Chile a growing country – Offshore

Chile a growing country – Offshore

The Chilean economy is booming.

With forecasts of economic growth of around 5% and a budget surplus of 1.7% of GDP, the figures accompany it. In addition, it is one of the most stable countries in Latin America.

Taxes in Chile are the lowest in the OECD with only 17% of GDP. Low taxes show that your economy can grow, without restrictions. And in such a way the government can maintain low tax rates.

In the midst of all this economic growth, companies need skilled workers, and the local labor market is scarce, so talent must be imported. And this does not prevent the hiring of qualified foreigners, since Chile’s immigration law is simple and there are very few obstacles to obtaining a work permit.

You as an entrepreneur or investor, must attend to the opportunities. Wealth in Chile is increasing and global demand is getting stronger. Google or Coca Cola are making heavy investments in the country, offices and branches of foreign companies are increasing. The access and establishment facilities for foreigners is a complement that allows you to start a business here and hire foreign workers easily.

But the supply of very high quality products and services is very limited. For example, there are difficulties in accessing a high-level private education because the supply is scarce and there is a waiting list and also enrollment rates have skyrocketed.

The attractive luxury market is growing at 30% this year. Ferrari sales have quadrupled in recent years. Premium restaurants receive reservations days in advance.

This is just the tip of the iceberg. There is a much greater growth to come to Chile, and this means that there is still room for foreigners who want to establish themselves, offer their skills and talent, and make a fortune in this booming economy.

What do you need to know about your sovereign wealth funds?

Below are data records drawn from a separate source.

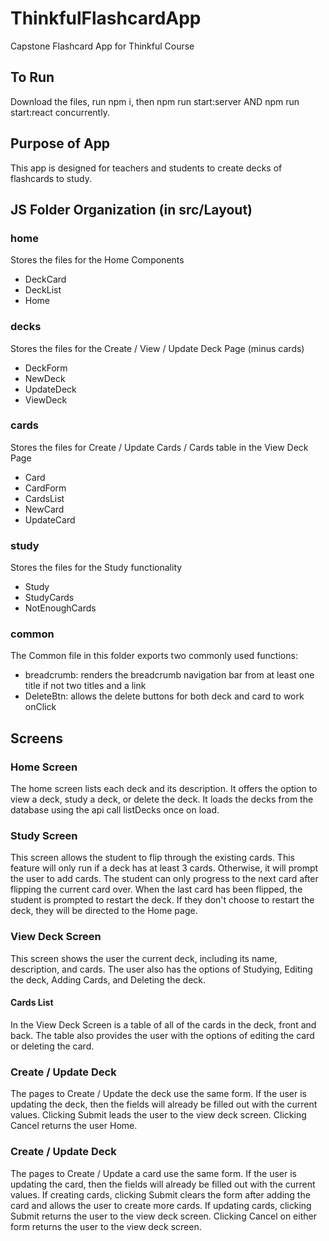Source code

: # ThinkfulFlashcardApp
Capstone Flashcard App for Thinkful Course

## To Run
Download the files, run npm i, then npm run start:server AND npm run start:react concurrently.

## Purpose of App
This app is designed for teachers and students to create decks of flashcards to study. 

## JS Folder Organization (in src/Layout)
### home
Stores the files for the Home Components
- DeckCard
- DeckList
- Home

### decks
Stores the files for the Create / View / Update Deck Page (minus cards)
- DeckForm
- NewDeck
- UpdateDeck
- ViewDeck

### cards
Stores the files for Create / Update Cards / Cards table in the View Deck Page
- Card
- CardForm
- CardsList
- NewCard
- UpdateCard

### study
Stores the files for the Study functionality
- Study
- StudyCards
- NotEnoughCards

### common
The Common file in this folder exports two commonly used functions:
- breadcrumb: renders the breadcrumb navigation bar from at least one title if not two titles and a link
- DeleteBtn: allows the delete buttons for both deck and card to work onClick

## Screens

### Home Screen
The home screen lists each deck and its description. It offers the option to view a deck, study a deck, or delete the deck. It loads the decks from the database using the api call listDecks once on load.

### Study Screen
This screen allows the student to flip through the existing cards. This feature will only run if a deck has at least 3 cards. Otherwise, it will prompt the user to add cards. The student can only progress to the next card after flipping the current card over. When the last card has been flipped, the student is prompted to restart the deck. If they don't choose to restart the deck, they will be directed to the Home page. 

### View Deck Screen
This screen shows the user the current deck, including its name, description, and cards. The user also has the options of Studying, Editing the deck, Adding Cards, and Deleting the deck. 

#### Cards List
In the View Deck Screen is a table of all of the cards in the deck, front and back. The table also provides the user with the options of editing the card or deleting the card.

### Create / Update Deck
The pages to Create / Update the deck use the same form. If the user is updating the deck, then the fields will already be filled out with the current values. Clicking Submit leads the user to the view deck screen. Clicking Cancel returns the user Home.

### Create / Update Deck
The pages to Create / Update a card use the same form. If the user is updating the card, then the fields will already be filled out with the current values. If creating cards, clicking Submit clears the form after adding the card and allows the user to create more cards. If updating cards, clicking Submit returns the user to the view deck screen. Clicking Cancel on either form returns the user to the view deck screen.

Paradoxes of abundance, many countries in Latin America now have reserves and face the challenge of managing this bonanza of raw materials. Its investments and exports are still very concentrated in these areas of low intensity in value added and employment. Hence, how to make better use of this abundance to make a productive leap and diversify their economies. Sovereign wealth funds can be strategic vehicles for this.

That is something that Chile carried out in a masterly manner. It provided two sovereign funds with strict rules and framed in a strict fiscal responsibility law, which has framed it as a global reference. One of its rules obliges to dump 0.5% of GDP from the surplus of the previous year to the Pension Reserve Fund ; the next 0.5% of the GDP of the surplus to capitalize the central bank, and what is generated from a surplus above that amount goes to the second sovereign fund, the Economic and Social Stabilization Fund .

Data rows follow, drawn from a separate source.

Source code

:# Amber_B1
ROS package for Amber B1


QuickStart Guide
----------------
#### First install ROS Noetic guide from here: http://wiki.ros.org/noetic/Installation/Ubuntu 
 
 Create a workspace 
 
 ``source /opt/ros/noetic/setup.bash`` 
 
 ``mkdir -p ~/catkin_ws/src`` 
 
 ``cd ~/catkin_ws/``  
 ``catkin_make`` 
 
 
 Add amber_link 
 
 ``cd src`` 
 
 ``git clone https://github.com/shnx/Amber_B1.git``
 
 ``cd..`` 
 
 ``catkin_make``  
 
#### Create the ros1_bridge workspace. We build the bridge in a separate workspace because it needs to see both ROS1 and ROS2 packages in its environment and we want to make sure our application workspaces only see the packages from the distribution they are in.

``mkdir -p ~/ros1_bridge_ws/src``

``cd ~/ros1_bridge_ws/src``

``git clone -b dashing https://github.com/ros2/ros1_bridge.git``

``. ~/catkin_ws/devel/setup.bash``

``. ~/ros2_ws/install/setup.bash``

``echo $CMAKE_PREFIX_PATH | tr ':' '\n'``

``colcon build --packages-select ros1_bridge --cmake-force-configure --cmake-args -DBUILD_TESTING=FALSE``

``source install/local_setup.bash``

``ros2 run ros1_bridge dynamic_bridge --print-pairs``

The Chileans thus provided themselves with very rigorous regulatory and institutional frameworks, but also with adequate human capital. Whether it is the previous government or the current one, we are talking about professionals and economists of great value, doctors in economics, with long and prestigious academic careers, particularly in the United States.

Chilean funds are not strategic funds

They have no vocation to promote business development and diversification. Among the emerging countries, some countries such as the United Arab Emirates, Singapore or Malaysia nevertheless endowed themselves with that vocation. And one can imagine that Chile ends up endowing with a (third) sovereign fund to allocate fiscal surpluses to a strategic fund. This would only be activated if the first destinations are fulfilled, that is, from a significant level of fiscal surplus.

The strategic fund could then operate as a fund of funds, accelerating productive diversification towards technological sectors or even industrial suppliers of the mining industry, for example.

It is, in fact, striking that, in spite of being the first producer and exporter of copper in the world, Chile does not have any global scale multinational as a supplier of vehicles, excavators or explosives for this sector. They are all foreign, generate large-scale employment and have a strong added value.

Since Chile nationalized copper mining, with mining company Codelco, the world’s leading copper producer, the profits and dividends of copper production are destined to benefit the State. Due to the dominant copper position as Chile’s main export product, the country’s economy follows a cycle that varies with the price of copper in the world market.

The good times of a few years ago together with very high copper prices produced large surpluses for the Chilean government. But luckily they wisely saved.